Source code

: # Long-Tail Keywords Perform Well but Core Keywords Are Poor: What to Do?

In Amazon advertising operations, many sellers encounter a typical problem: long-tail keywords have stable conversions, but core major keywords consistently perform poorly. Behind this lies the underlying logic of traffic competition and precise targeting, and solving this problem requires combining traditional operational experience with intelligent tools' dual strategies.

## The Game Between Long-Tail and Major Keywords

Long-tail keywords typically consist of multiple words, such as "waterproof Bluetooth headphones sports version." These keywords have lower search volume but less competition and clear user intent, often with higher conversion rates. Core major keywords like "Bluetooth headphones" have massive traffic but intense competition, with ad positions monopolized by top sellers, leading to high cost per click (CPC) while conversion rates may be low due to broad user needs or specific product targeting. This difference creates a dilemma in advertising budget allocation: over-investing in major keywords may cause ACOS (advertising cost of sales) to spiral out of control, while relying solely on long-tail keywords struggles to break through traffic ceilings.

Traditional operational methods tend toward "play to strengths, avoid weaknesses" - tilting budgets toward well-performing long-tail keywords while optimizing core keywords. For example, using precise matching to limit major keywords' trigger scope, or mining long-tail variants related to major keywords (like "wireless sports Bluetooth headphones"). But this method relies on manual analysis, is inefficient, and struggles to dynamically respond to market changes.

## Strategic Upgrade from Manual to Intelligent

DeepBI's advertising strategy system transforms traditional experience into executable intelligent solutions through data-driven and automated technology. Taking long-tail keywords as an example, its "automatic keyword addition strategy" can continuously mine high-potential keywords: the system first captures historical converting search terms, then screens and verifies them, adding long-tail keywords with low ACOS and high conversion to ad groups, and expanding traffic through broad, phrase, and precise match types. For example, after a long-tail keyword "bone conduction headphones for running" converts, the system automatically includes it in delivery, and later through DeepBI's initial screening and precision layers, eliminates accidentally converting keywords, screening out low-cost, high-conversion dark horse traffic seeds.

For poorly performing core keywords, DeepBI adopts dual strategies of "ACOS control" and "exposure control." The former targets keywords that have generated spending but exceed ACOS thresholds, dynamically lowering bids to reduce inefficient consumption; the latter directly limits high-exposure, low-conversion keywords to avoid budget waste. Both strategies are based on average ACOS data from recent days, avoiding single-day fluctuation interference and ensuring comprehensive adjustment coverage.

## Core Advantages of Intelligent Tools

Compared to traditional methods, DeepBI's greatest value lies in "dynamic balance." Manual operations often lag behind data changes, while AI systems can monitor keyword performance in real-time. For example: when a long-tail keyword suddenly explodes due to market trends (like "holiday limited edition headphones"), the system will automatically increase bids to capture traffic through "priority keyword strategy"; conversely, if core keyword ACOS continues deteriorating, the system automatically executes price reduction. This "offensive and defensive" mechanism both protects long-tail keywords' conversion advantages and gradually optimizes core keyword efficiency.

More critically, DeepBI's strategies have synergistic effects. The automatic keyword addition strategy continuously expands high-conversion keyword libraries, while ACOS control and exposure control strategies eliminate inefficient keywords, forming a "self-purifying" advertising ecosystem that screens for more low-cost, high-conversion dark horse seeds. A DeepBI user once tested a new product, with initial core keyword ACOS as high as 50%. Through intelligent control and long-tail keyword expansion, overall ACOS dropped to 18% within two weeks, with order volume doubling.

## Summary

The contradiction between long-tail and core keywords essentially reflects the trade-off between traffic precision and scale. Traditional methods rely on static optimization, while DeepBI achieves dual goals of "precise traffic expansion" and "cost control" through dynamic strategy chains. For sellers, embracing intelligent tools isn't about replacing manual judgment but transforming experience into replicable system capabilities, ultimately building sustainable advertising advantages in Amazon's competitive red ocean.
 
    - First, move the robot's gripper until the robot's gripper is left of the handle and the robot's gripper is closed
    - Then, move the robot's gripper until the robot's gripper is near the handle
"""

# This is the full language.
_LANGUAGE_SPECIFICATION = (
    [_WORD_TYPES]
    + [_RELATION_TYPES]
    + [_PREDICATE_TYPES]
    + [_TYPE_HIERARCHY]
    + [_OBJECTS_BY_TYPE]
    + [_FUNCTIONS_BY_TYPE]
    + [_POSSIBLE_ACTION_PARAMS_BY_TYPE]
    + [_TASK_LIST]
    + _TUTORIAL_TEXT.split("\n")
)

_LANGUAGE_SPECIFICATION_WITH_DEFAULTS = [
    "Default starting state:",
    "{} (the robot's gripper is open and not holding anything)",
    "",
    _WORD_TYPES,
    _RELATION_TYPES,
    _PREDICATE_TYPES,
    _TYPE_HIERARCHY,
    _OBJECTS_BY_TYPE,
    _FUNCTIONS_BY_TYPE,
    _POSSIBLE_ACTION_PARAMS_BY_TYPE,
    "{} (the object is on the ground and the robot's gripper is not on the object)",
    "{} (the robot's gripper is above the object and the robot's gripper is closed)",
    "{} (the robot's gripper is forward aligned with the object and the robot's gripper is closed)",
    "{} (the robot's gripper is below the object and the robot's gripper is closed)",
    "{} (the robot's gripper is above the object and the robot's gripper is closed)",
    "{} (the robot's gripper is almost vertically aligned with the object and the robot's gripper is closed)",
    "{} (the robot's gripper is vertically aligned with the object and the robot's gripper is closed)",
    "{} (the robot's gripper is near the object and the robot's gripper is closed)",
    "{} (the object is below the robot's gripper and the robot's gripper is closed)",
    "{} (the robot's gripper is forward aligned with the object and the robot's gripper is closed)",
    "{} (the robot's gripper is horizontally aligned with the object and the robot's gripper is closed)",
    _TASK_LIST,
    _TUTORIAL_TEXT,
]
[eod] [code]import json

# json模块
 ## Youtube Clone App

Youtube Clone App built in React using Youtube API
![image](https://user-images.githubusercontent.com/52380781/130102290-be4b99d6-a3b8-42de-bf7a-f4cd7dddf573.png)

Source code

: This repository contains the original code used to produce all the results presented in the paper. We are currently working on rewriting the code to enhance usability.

-- Task details --
Each line from the start of the listing above through the line containing "## The Game" must be reproduced exactly. Leave out the rest.

-- Answer to this problem --
Source code

: # Long-Tail Keywords Perform Well but Core Keywords Are Poor: What to Do?

In Amazon advertising operations, many sellers encounter a typical problem: long-tail keywords have stable conversions, but core major keywords consistently perform poorly. Behind this lies the underlying logic of traffic competition and precise targeting, and solving this problem requires combining traditional operational experience with intelligent tools' dual strategies.

## The Game Between Long-Tail and Major Keywords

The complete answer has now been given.